Where are we now?

It has been a while since the last update. The reason is that the existing articles already cover the common use cases for regular users, and with the support for PyTorch and TensorFlow being added officially, there are fewer cases that require building from scratch. The wheels compiled using GitHub Actions on ROCm LAB are also not very useful anymore.
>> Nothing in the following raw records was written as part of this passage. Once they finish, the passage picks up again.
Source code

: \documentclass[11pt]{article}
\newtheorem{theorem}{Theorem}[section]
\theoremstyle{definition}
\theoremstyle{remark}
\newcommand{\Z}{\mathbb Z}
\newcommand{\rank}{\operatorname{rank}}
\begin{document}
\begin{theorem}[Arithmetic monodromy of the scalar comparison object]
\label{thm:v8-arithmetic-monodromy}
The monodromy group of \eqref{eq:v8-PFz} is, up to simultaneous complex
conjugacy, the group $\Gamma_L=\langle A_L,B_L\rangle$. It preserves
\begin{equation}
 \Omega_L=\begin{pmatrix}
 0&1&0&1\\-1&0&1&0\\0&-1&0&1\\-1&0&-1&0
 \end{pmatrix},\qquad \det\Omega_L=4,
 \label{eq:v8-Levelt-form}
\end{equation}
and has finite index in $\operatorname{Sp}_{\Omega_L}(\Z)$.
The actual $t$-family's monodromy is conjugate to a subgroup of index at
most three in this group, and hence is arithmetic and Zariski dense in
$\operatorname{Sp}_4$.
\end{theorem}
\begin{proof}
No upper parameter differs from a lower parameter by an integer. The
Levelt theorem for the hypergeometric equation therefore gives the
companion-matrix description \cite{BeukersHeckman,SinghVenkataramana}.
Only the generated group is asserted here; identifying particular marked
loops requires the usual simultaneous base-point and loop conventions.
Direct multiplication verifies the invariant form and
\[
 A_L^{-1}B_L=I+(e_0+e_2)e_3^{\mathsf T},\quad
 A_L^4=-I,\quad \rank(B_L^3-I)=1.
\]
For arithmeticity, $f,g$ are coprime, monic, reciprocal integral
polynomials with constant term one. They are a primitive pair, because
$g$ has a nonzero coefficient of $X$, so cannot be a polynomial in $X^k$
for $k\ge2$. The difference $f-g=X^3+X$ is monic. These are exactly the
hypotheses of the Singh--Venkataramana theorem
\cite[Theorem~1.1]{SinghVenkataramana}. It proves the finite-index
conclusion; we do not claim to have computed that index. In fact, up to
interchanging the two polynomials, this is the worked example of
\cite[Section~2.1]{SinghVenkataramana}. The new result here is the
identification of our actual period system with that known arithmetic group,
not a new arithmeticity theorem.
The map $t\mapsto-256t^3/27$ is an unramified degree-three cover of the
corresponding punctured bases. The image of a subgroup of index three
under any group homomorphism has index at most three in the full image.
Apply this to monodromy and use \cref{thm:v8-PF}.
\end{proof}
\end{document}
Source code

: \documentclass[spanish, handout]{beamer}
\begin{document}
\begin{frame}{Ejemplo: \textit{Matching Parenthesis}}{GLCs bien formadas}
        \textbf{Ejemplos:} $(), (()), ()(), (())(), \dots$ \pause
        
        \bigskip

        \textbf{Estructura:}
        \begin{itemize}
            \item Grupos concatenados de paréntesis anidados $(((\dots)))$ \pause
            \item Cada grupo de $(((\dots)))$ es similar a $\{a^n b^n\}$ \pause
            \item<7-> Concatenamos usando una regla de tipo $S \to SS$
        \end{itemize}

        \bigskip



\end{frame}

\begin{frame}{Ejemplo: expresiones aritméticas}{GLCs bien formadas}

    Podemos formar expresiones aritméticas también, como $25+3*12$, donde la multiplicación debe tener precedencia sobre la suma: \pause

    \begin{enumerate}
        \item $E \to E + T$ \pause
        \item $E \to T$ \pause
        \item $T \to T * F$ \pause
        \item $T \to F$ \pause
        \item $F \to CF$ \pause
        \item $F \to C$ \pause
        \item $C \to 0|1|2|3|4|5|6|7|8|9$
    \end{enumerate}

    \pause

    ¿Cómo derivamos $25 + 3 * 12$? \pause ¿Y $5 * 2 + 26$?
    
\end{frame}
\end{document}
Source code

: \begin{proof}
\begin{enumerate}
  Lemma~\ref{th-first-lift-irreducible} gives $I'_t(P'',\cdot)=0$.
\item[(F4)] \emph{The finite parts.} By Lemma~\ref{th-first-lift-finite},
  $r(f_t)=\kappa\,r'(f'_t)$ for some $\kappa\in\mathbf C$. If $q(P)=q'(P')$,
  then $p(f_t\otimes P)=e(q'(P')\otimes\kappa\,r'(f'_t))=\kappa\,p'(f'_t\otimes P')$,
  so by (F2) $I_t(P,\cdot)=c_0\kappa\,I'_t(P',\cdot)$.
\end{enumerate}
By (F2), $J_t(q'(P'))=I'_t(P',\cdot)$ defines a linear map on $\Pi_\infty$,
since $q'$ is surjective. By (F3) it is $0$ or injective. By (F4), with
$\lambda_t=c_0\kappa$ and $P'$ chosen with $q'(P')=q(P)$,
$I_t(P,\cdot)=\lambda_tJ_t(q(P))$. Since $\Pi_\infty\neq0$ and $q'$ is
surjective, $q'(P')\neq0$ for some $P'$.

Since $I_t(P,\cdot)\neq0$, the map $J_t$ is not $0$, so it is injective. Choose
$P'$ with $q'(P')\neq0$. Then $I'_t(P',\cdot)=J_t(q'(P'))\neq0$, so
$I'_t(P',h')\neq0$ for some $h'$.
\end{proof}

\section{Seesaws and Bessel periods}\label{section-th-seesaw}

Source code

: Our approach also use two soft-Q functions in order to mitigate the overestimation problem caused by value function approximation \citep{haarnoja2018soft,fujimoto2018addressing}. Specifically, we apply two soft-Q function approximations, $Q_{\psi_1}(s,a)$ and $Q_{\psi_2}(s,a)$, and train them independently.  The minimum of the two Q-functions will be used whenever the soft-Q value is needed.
ROCm 5.6 was released a few days ago, but the announcement did not mention support for Windows, which is disappointing. I think it would be more appropriate to call it ROCm 5.5.2. However, the announcement did mention that support for RX 7900 XTX will be provided in the fall this year. We have tested common applications extensively over the past few months, and we can expect performance improvements in future updates (hopefully not false hopes). For applications that currently cannot run or have insufficient performance, we’ll have to wait for future updates to fill in the gaps.

So, where are we now?

Regarding stable-diffusion-webui, we tested it on Vlad’s Automatic using the Vlad’s System Info extension. Under ROCm 5.6 with a batch size of 1, it can achieve 19it/s, which is comparable to most of the benchmarks for RTX 4080 and RTX 3090. When the batch size is increased, the maximum can reach 28it/s, but falls short of RTX 3090. Compared to ROCm 5.5, ROCm 5.6 offers a 10-20% improvement.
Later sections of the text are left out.